Me temo que no. La costumbre de dar a la historia de las ciencias un sentido teleológico nos ha llevado a menudo a ver las elucubraciones de especialistas como una progresión, como un itinerario que nos lleva inexorablemente hacia un final certero y absoluto. Pero puestos bajo la lupa, todos esos intentos se revelan como formas arbitrarias de ordenamiento, regidas por valoraciones subjetivas, por convicciones dogmáticas o pragmatismos políticos. En ese sentido, la clasificación de los sabios chinos o medievales difiere poco de aquellas emprendidas posteriormente por los hombres de ciencia: todas ellas son el producto de aquello que Foucault en su momento tildó, acertadamente, de regímenes de verdad, y por tanto, son meros productos de la contingencia. ¿Cómo clasificar la música entonces?

La respuesta depende de los fines que quiere alcanzar dicha clasificación.
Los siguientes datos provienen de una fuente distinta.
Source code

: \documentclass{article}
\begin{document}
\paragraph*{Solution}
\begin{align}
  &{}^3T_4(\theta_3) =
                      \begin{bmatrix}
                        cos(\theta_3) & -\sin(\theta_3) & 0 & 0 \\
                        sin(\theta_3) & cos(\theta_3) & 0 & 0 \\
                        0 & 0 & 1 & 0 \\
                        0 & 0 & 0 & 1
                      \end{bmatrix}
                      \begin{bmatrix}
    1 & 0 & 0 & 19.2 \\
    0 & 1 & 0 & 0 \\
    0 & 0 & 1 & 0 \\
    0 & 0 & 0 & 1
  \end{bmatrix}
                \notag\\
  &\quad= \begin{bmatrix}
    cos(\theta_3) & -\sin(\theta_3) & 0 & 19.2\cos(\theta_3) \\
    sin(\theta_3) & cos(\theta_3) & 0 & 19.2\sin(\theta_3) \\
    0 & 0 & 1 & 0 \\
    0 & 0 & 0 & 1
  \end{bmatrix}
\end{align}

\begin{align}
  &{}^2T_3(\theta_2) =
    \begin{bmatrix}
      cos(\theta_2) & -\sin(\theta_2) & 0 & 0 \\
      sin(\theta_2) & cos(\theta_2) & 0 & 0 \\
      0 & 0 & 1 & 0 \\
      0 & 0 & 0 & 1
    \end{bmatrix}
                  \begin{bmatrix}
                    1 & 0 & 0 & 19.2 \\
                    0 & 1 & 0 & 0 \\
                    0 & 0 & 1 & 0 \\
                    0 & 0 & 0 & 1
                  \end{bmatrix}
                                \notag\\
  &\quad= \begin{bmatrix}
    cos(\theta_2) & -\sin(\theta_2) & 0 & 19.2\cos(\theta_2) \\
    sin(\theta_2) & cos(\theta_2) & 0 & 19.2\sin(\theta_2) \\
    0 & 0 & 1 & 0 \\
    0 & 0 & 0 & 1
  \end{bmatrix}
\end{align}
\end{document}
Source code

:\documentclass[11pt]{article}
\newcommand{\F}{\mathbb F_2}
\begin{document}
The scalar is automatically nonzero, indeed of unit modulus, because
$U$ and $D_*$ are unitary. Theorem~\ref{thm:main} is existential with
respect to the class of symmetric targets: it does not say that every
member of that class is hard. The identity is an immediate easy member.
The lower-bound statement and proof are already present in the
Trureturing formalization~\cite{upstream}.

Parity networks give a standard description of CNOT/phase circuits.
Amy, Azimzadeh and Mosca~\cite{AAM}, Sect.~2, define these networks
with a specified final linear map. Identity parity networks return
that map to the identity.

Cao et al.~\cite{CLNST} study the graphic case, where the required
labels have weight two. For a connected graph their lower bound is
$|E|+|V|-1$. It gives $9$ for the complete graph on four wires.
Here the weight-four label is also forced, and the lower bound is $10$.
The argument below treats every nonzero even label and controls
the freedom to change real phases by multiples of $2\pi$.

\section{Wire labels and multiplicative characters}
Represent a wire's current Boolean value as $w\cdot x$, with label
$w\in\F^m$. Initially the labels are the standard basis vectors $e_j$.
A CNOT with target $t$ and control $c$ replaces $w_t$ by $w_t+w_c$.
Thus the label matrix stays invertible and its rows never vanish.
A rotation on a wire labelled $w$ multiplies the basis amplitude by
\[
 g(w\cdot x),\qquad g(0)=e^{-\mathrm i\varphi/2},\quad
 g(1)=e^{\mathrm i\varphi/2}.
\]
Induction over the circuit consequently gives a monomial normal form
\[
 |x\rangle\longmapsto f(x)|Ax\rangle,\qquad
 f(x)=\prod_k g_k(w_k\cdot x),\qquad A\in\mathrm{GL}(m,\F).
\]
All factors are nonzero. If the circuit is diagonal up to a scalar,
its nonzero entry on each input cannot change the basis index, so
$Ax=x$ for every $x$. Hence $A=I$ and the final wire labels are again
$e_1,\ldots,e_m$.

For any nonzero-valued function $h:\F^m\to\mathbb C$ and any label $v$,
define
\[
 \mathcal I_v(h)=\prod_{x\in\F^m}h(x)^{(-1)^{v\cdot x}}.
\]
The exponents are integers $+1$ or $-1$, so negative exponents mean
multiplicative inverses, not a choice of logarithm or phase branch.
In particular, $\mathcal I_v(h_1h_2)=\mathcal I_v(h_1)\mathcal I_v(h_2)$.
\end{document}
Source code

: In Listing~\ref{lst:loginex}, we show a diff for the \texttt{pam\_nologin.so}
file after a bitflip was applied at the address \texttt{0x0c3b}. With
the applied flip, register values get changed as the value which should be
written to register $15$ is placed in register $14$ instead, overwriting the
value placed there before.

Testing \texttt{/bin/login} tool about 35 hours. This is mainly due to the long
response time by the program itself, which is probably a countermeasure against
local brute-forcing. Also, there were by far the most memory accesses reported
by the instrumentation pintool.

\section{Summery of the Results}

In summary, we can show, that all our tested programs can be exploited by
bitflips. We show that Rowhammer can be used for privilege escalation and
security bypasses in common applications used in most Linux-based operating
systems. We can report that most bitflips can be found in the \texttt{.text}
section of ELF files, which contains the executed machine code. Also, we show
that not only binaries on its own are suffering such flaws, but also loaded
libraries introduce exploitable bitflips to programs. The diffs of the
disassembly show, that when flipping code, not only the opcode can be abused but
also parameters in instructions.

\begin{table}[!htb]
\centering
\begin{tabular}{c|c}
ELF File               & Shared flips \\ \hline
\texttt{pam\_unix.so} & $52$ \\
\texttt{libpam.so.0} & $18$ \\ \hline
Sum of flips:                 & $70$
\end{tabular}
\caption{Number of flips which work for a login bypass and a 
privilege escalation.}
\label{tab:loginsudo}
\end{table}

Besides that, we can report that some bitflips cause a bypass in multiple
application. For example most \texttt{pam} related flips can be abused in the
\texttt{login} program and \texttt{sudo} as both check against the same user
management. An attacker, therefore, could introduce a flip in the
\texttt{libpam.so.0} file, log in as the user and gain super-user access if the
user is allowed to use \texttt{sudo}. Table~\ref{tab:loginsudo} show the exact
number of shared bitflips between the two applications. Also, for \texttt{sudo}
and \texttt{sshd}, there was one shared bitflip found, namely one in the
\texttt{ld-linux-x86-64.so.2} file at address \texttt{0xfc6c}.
A fin de cuentas, lo que han hecho los expertos en música a lo largo de la historia no difiere mucho de la tarea que emprende un coleccionista al ordenar sus discos. Como él, el experto también elige caprichosamente una opción entre las infinitas posibilidades de orden. Si la elección es productiva, el sistema se mostrará como eficiente. Pero todo sistema, aún el más detallado, padece de obsolescencia. La inclusión de nuevos ítems viene una y otra vez a revertir el orden (en mi estantería de música andina, por ejemplo, ya no entran más discos compactos, ¿dónde poner entonces las colecciones de Arguedas adquiridas en mi último viaje al Perú? ¿En el rubro de músicas del mundo o de músicas étnicas?). Aunque estas perturbaciones suelen suscitar pánico entre colegas, yo propongo prestar más atención a ellas, pues nos hacen notar las debilidades de nuestros sistemas y los criterios sobre los cuales se basan (¿por qué no consideré la música andina, el jazz o el rock como músicas étnicas? ¿qué presupuestos acepté como ciertos para justificar tales categorías?). Las contaminaciones pueden abrir puertas insospechadas. ¿Cómo clasificar, por ejemplo, el concierto de un coro de sordomudos cantando en lenguaje de señas? ¿Como música? En Tratado contra el método (1975) dice Paul Feyerabend que los científicos suelen descartar los datos empíricos que hacen peligrar sus teorías en aras de la condición de consistencia. Como el físico austríaco, creo que tales desequilibrios suelen ampliar nuestras nociones del mundo. Y eso, para mí, ya es razón suficiente para que sean bienvenidos.